RING CONTRACTION DURING THE LEAD TETRAACETATE OXIDATION OF REDUCING SUGARS

Abstract

The rate of oxidation of D-glucose by lead tetraacetate in acetic acid is affected little by a large change in concentration of reactants, showing that the glycol cleavage step is not rate-controlling. Oxidation of 3-O-methyl-6-O-trityl-D-glucose yields 3-O-formyl-2-O-methyl-5-O-trityl-D-arabinose; the latter is not derived by production initially of a 4-O-formyl derivative that undergoes acyl migration. It is probable that the oxidation of D-glucose proceeds with conversion of the pyranose sugar into a furanose intermediate.

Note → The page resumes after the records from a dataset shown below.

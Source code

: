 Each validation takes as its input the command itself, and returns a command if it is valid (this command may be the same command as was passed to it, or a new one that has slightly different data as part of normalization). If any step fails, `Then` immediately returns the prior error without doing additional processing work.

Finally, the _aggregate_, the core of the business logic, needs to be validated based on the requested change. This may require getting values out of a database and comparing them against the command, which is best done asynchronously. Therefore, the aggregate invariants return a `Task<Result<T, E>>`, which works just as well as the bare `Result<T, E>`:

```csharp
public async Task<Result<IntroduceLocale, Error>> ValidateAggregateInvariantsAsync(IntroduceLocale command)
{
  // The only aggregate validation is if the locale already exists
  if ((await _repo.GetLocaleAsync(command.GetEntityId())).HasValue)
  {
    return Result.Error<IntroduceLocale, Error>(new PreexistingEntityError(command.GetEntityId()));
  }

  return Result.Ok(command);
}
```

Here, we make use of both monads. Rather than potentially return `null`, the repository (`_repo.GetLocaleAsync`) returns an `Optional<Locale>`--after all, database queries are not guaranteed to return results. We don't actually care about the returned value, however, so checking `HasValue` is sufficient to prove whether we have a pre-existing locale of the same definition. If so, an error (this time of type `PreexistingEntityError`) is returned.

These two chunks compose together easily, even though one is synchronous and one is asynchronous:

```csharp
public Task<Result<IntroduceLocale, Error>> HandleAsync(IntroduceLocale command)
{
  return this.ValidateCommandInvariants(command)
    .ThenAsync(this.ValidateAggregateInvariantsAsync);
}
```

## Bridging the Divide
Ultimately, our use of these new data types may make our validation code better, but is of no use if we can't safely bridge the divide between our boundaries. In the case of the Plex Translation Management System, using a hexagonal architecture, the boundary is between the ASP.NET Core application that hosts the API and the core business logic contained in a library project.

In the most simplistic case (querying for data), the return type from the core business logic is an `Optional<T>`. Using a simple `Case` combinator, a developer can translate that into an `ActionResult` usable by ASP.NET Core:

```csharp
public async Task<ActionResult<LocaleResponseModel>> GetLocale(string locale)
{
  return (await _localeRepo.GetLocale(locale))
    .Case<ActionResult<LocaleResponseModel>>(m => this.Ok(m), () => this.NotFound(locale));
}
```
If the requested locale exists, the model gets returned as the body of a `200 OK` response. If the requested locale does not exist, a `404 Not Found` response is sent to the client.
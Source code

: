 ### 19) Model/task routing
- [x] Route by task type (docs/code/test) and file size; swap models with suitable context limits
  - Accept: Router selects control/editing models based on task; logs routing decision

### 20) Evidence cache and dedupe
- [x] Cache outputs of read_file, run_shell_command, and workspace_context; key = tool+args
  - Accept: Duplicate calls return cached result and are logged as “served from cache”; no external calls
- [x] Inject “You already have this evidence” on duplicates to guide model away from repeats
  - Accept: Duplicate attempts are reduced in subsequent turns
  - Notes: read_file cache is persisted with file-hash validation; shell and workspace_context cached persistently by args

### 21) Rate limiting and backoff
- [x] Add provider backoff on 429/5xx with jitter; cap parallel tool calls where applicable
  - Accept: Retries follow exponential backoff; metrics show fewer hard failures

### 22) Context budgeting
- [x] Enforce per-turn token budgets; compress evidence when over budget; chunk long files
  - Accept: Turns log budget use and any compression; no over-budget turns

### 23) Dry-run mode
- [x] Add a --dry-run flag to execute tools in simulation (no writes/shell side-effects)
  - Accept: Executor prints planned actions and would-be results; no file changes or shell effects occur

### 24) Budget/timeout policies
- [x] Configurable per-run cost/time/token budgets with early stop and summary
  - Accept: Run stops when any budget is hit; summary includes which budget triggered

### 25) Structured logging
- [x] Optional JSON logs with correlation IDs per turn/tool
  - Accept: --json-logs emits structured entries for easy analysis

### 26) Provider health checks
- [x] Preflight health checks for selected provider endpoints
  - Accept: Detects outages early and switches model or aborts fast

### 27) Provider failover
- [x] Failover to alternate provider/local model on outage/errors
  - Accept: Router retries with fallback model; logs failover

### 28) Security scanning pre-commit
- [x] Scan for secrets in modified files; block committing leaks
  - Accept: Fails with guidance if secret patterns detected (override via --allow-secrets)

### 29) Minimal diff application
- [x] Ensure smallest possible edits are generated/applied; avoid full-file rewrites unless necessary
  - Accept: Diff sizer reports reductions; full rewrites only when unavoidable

By contrast, D-mannose appears to be oxidized mainly in the pyranose form, as shown by the oxidation patterns of D-mannose-1- and -2-14C and 5-O-methyl-D-mannofuranose, and the effects of concentration change on the reaction of D-mannose and derivatives. The proximity of the ring oxygen atom to the 1,2-diol group may contribute to the unusually high reactivity of D-mannopyranose as compared with other types of monocyclic six-membered ring vic-diols.Intermediate proportions of furanose and pyranose pathways characterize the lead tetraacetate oxidation of the other six aldohexoses. Similarities in the behavior of glucose and idose, gulose and mannose, and allose and talose may originate in steric similarities between these pairs of sugars.